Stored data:
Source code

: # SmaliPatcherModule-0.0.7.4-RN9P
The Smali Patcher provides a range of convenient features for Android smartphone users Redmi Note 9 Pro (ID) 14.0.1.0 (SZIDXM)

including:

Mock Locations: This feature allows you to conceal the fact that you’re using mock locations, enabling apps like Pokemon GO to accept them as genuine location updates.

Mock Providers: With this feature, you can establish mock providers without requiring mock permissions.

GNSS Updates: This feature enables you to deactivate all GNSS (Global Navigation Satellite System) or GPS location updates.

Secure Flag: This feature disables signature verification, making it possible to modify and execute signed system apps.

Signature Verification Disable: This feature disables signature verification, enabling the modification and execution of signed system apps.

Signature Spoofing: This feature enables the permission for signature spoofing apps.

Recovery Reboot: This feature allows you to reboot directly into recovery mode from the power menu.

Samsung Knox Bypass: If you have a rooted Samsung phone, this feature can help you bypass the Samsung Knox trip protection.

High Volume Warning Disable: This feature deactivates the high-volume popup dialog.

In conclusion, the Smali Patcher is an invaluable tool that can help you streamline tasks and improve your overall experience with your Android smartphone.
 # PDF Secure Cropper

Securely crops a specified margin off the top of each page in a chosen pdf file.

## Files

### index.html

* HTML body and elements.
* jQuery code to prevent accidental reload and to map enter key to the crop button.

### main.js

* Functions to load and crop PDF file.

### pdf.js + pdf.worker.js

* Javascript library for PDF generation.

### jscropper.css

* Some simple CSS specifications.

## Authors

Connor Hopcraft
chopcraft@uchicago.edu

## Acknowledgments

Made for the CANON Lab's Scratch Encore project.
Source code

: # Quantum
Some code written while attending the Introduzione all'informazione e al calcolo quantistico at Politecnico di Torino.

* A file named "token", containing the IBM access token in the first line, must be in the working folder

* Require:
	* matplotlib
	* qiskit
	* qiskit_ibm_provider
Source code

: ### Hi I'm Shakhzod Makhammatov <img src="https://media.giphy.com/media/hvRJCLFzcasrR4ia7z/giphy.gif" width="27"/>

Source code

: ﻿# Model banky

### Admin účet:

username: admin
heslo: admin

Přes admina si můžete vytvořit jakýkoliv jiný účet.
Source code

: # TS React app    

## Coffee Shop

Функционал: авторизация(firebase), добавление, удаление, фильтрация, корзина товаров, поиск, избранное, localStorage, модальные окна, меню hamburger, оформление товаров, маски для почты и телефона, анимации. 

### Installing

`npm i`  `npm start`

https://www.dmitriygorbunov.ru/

> Goal of the exercise
Would you mind copying all of the records exactly?

> Response to this task
Source code

: # SmaliPatcherModule-0.0.7.4-RN9P
The Smali Patcher provides a range of convenient features for Android smartphone users Redmi Note 9 Pro (ID) 14.0.1.0 (SZIDXM)

including:

Mock Locations: This feature allows you to conceal the fact that you’re using mock locations, enabling apps like Pokemon GO to accept them as genuine location updates.

Mock Providers: With this feature, you can establish mock providers without requiring mock permissions.

GNSS Updates: This feature enables you to deactivate all GNSS (Global Navigation Satellite System) or GPS location updates.

Secure Flag: This feature disables signature verification, making it possible to modify and execute signed system apps.

Signature Verification Disable: This feature disables signature verification, enabling the modification and execution of signed system apps.

Signature Spoofing: This feature enables the permission for signature spoofing apps.

Recovery Reboot: This feature allows you to reboot directly into recovery mode from the power menu.

Samsung Knox Bypass: If you have a rooted Samsung phone, this feature can help you bypass the Samsung Knox trip protection.

High Volume Warning Disable: This feature deactivates the high-volume popup dialog.

In conclusion, the Smali Patcher is an invaluable tool that can help you streamline tasks and improve your overall experience with your Android smartphone.
 # PDF Secure Cropper

Securely crops a specified margin off the top of each page in a chosen pdf file.

## Files

### index.html

* HTML body and elements.
* jQuery code to prevent accidental reload and to map enter key to the crop button.

### main.js

* Functions to load and crop PDF file.

### pdf.js + pdf.worker.js

* Javascript library for PDF generation.

### jscropper.css

* Some simple CSS specifications.

## Authors

Connor Hopcraft
chopcraft@uchicago.edu

## Acknowledgments

Made for the CANON Lab's Scratch Encore project.
Source code

: # Quantum
Some code written while attending the Introduzione all'informazione e al calcolo quantistico at Politecnico di Torino.

* A file named "token", containing the IBM access token in the first line, must be in the working folder

* Require:
	* matplotlib
	* qiskit
	* qiskit_ibm_provider
Source code

: ### Hi I'm Shakhzod Makhammatov <img src="https://media.giphy.com/media/hvRJCLFzcasrR4ia7z/giphy.gif" width="27"/>

Source code

: ﻿# Model banky

### Admin účet:

username: admin
heslo: admin

Přes admina si můžete vytvořit jakýkoliv jiný účet.
Source code

: # TS React app    

## Coffee Shop

Функционал: авторизация(firebase), добавление, удаление, фильтрация, корзина товаров, поиск, избранное, localStorage, модальные окна, меню hamburger, оформление товаров, маски для почты и телефона, анимации. 

### Installing

`npm i`  `npm start`

https://www.dmitriygorbunov.ru/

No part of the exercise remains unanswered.